Judges Kramer, Manderino and Mencer, sitting as a panel of three. Opinion by Judge Kramer.
This is an appeal from an order of the Court of Common
Pleas of Washington County, dated August 17, 1970, reversing a decision of the Workmen's Compensation Board (Board). The Board had affirmed the findings of fact, conclusions of law, and order of the referee disallowing a claim for compensation under the Pennsylvania Occupational Disease Act, Act of June 21, 1939, P.L. 566, 77 P.S. 1201 et seq.
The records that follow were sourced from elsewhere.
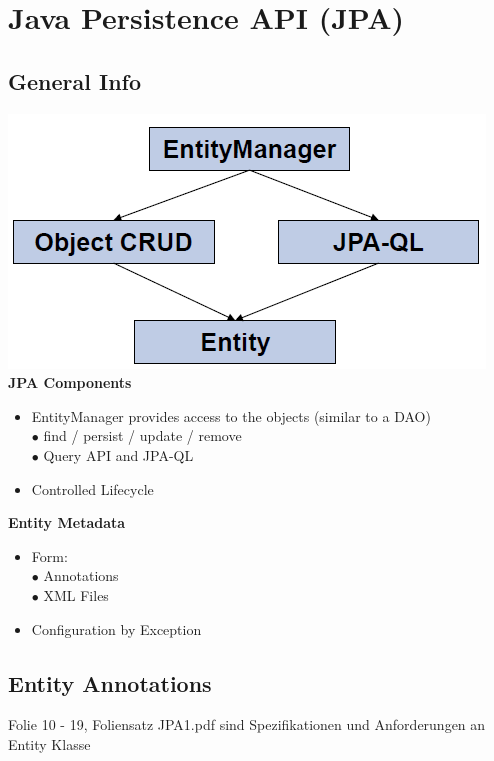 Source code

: \documentclass[10pt]{scrartcl}
\newcommand{\Bold}[1]{\textbf{#1}} %
\begin{document}
\newpage
\section{Java Persistence API (JPA)}
\subsection{General Info}
\includegraphics[scale=0.5]{jpa.png}\\
\Bold{JPA Components}
\begin{itemize}
\item EntityManager provides access to the objects (similar to a DAO)\\
$\bullet$ find / persist / update / remove\\
$\bullet$ Query API and JPA-QL
\item Controlled Lifecycle
\end{itemize}
\Bold{Entity Metadata}
\begin{itemize}
\item Form:\\
$\bullet$ Annotations\\
$\bullet$ XML Files
\item Configuration by Exception
\end{itemize}
\subsection{Entity Annotations}

Folie 10 - 19, Foliensatz JPA1.pdf sind Spezifikationen und Anforderungen an Entity Klasse
\end{document}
Anthony J. Segzda (Claimant) filed a claim petition under said Act on November 26, 1963, alleging that as a result of his employment with the Jones & Laughlin Steel Corporation in a hazardous occupation having a silica or anthraco-silica hazard, he suffered total occupational disability. At the time the Claimant filed his claim, he was 71 years old and had worked in the coal mines of Pennsylvania for about 45 years. Claimant worked in the Jones & Laughlin mines from 1944 through January 28, 1955, on which date he was dismissed for lack of work at the mines. The record clearly shows that the Claimant had been exposed to coal and rock dust during his last ten years in the employ of Jones & Laughlin. Subsequent to his dismissal on January 28, 1955, Claimant remained unemployed until his death on May 12, 1966, after which date his widow pursued the compensation claim.
The record indicates that, prior to his dismissal, the Claimant had experienced difficulty with his breathing in that he had a shortness of breath. He was treated by his family doctor on occasion for colds. On October 21, 1963, the Claimant was examined by a Dr. Goldman. The examination included a personal history, a physical examination, x-rays and pulmonary function studies. Dr. Goldman was of the opinion that Claimant was totally and permanently industrially incapacitated due to silicosis and emphysema. Neither Jones & Laughlin nor the Commonwealth denies that as of October 21, 1963, the diagnosis of Dr. Goldman is correct.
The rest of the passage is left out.